IEran alrededor de las 6 de la mañana cuando Madvi Marko pidió a sus dos hijos que fueran a recoger flores de mahua a los bosques de Dokapur, cerca de su casa en la cordillera de Bastar, en el estado central indio de Chhattisgarh.
Como cualquier otra familia de las comunidades tribales de esta remota y conflictiva región, marzo es la estación en la que se afanan en recoger la floración de la temporada, que pueden vender en el mercado a 30-40 rupias (30p-40p) el kilo. Esa mañana no iba a ser diferente para esta familia, hasta que su hijo menor, Channu Mandavi, regresó jadeante y sin aliento poco después.
Junto con varios estados del noreste, Chhattisgarh alberga una insurgencia militante formada por comunistas radicales. Surgidos de una rebelión izquierdista en 1967 en el pueblo de Naxalbari, en Bengala Occidental, e inspirados por el líder revolucionario chino Mao Zedong, estos combatientes “maoístas” o “naxales” llevan más de cuatro décadas enfrentándose al gobierno indio. El grupo guerrillero dice defender los derechos de las tribus indígenas mientras intenta derrocar al Estado.
El 19 de marzo de 2020, Badru, de 22 años, murió en un “intercambio de disparos” entre los maoístas y las fuerzas de reserva centrales y estatales, según P Sundarraj, inspector general de policía que presta servicio en la cordillera de Bastar. “En este encuentro se recuperó el cadáver de un cuadro masculino naxal Badru Mandavi”.
La familia niega fervientemente la afirmación. “Badru no era maoísta ni naxal”, dice Channu, que ahora tiene 12 años. “Era un tribal inocente que fue asesinado delante de mis ojos”.
“Mi hermano estaba justo delante de mí cuando los oficiales le dispararon”, recuerda. “Incluso me dispararon a mí, pero de alguna manera escapé”.
Dos años después, la familia sigue exigiendo que se investigue cómo fue asesinado su hijo y que se registre un pliego de cargos preliminar contra los soldados implicados. Y conociendo la ardua lucha a la que se enfrentan contra un sistema con un escaso historial de rendición de cuentas, han dado un paso excepcionalmente raro: se niegan a dar descanso a Badru.
Los restos del joven han sido embalsamados con sal y otras hierbas, envueltos en un sudario y conservados en un cráter de medio metro de profundidad en el cementerio situado a un par de kilómetros del pueblo. La parte superior de la fosa está cubierta con troncos de madera, una lámina de lona y una fina capa de barro.
Esto significa que podría parecerse a cualquier otro lugar de enterramiento, excepto que no lo hace. La parcela está marcada con un charpoy invertido, un lecho tejido tradicional, y la parte superior es fácilmente desmontable para que, cuando llegue el momento de la investigación, los restos conservados de Badru puedan utilizarse como prueba. Sólo entonces recibirá un funeral tradicional.

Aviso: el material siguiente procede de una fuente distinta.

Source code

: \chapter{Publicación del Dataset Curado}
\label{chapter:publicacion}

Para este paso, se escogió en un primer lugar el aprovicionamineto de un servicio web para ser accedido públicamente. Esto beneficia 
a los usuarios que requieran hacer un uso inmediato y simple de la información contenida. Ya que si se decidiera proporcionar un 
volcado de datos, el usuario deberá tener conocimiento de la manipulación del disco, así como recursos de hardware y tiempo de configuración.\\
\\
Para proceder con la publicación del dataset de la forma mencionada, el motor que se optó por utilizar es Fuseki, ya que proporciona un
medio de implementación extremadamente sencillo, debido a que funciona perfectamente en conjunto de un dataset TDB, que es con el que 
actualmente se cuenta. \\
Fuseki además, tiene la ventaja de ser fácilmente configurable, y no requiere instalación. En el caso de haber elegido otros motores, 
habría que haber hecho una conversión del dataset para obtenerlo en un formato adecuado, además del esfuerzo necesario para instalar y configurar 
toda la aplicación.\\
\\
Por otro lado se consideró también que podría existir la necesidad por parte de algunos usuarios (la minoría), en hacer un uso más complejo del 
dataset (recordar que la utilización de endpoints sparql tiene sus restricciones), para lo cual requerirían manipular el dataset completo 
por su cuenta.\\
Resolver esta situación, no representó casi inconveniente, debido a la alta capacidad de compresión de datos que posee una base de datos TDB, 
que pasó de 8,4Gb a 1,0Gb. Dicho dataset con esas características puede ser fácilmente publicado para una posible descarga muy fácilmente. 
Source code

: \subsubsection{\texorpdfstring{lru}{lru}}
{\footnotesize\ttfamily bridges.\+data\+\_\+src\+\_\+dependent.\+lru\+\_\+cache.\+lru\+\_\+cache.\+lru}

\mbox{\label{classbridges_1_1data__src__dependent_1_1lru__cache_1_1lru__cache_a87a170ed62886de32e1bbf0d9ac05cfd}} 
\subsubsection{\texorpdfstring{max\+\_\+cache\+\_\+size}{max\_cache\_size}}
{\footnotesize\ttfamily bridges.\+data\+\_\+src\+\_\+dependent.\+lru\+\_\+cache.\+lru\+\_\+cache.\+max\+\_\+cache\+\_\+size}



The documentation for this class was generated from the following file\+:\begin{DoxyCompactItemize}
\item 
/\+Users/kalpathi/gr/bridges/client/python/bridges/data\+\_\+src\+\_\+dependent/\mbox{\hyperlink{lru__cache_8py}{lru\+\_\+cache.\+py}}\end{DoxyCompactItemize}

Las acciones de la familia son inusuales porque la tribu Gond de este pueblo, como muchas comunidades de la India, no suele enterrar a los muertos. En su lugar, los cuerpos son incinerados y en la pira funeraria la familia quema todas las pertenencias del difunto, incluida su ropa. Las de Badru siguen envueltas en un rincón de una cabaña, fuera de la vista de su madre, que se pone a llorar cada vez que le llama la atención.
Los aldeanos no han suprimido del todo los rituales para Badru: al menos han colocado una lápida en su nombre, a las afueras del pueblo. Pero mientras todas las demás lápidas están apiñadas, sus restos están aislados a un lado de la carretera, con su taparrabos atado.

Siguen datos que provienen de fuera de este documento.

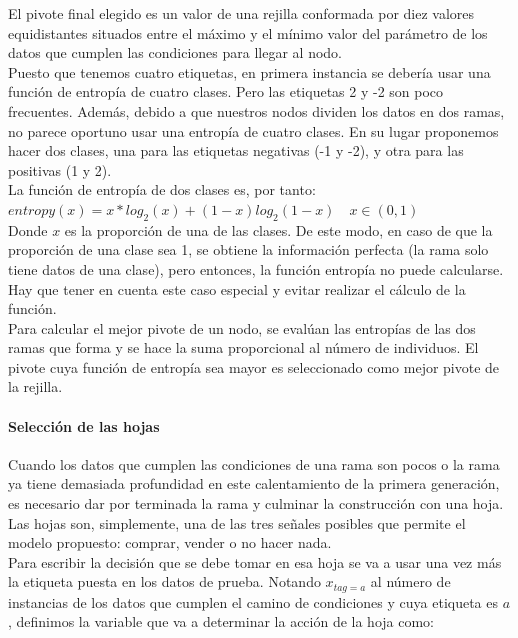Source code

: El pivote final elegido es un valor de una rejilla conformada por diez valores equidistantes situados entre el m\'aximo y el m\'inimo valor del par\'ametro de los datos que cumplen las condiciones para llegar al nodo. \\

Puesto que tenemos cuatro etiquetas, en primera instancia se deber\'ia usar una funci\'on de entrop\'ia de cuatro clases. Pero las etiquetas 2 y -2 son poco frecuentes. Adem\'as, debido a que nuestros nodos dividen los datos en dos ramas, no parece oportuno usar una entrop\'ia de cuatro clases. En su lugar proponemos hacer dos clases, una para las etiquetas negativas (-1 y -2), y otra para las positivas (1 y 2).\\

La funci\'on de entrop\'ia de dos clases es, por tanto:\\

$entropy(x) = x*log_{2}(x) + (1-x)log_{2}(1-x) \quad x\in(0,1)$\\

Donde $x$ es la proporci\'on de una de las clases. De este modo, en caso de que la proporci\'on de una clase sea 1, se obtiene la informaci\'on perfecta (la rama solo tiene datos de una clase), pero entonces, la funci\'on entrop\'ia no puede calcularse. Hay que tener en cuenta este caso especial  y evitar realizar el c\'alculo de la funci\'on.\\

Para calcular el mejor pivote de un nodo, se eval\'uan las entrop\'ias de las dos ramas que forma y se hace la suma proporcional al n\'umero de individuos. El pivote cuya funci\'on de entrop\'ia sea mayor es seleccionado como mejor pivote de la rejilla.\\

\paragraph{Selecci\'on de las hojas}
Cuando los datos que cumplen las condiciones de una rama son pocos o la rama ya tiene demasiada profundidad en este calentamiento de la primera generaci\'on, es necesario dar por terminada la rama y culminar la construcci\'on con una hoja.\\

Las hojas son, simplemente, una de las tres se\~nales posibles que permite el modelo propuesto: comprar, vender o no hacer nada.\\

Para escribir la decisi\'on que se debe tomar en esa hoja se va a usar una vez m\'as la etiqueta puesta en los datos de prueba. Notando $x_{tag=a}$ al n\'umero de instancias de los datos que cumplen el camino de condiciones y cuya etiqueta es $a$, definimos la variable que va a determinar la acci\'on de la hoja como:\\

“Si incineramos el cuerpo, la prueba desaparecerá”, dice la madre de Badru, que mantiene la esperanza de que los tribunales puedan ordenar una nueva autopsia. “Y por eso, como familia, hemos tomado la decisión de dejar el cuerpo como está, hasta que consigamos justicia”.
La familia presentó su caso ante el Tribunal Superior de Chhattisgarh en marzo de este año, alegando que no pudieron hacer el largo viaje para presentar la petición antes debido a la pandemia de Covid-19 y las consiguientes restricciones de movimiento. Se espera una audiencia en breve.
El Inspector General Sundarraj afirma que ya se llevó a cabo una investigación independiente, en mayo del año pasado, y que no se encontró ninguna infracción por parte de las fuerzas de seguridad en el caso.
“Los esfuerzos son [ongoing] para convencer a los aldeanos de que completen los rituales de enterramiento de forma tradicional, teniendo en cuenta los problemas de salud pública” derivados de la conservación de un cuerpo de esta forma, dijo el funcionario policial, al tiempo que afirmaba que el caso está siendo politizado por alguien que “hace travesuras y juega con los sentimientos de la población local”.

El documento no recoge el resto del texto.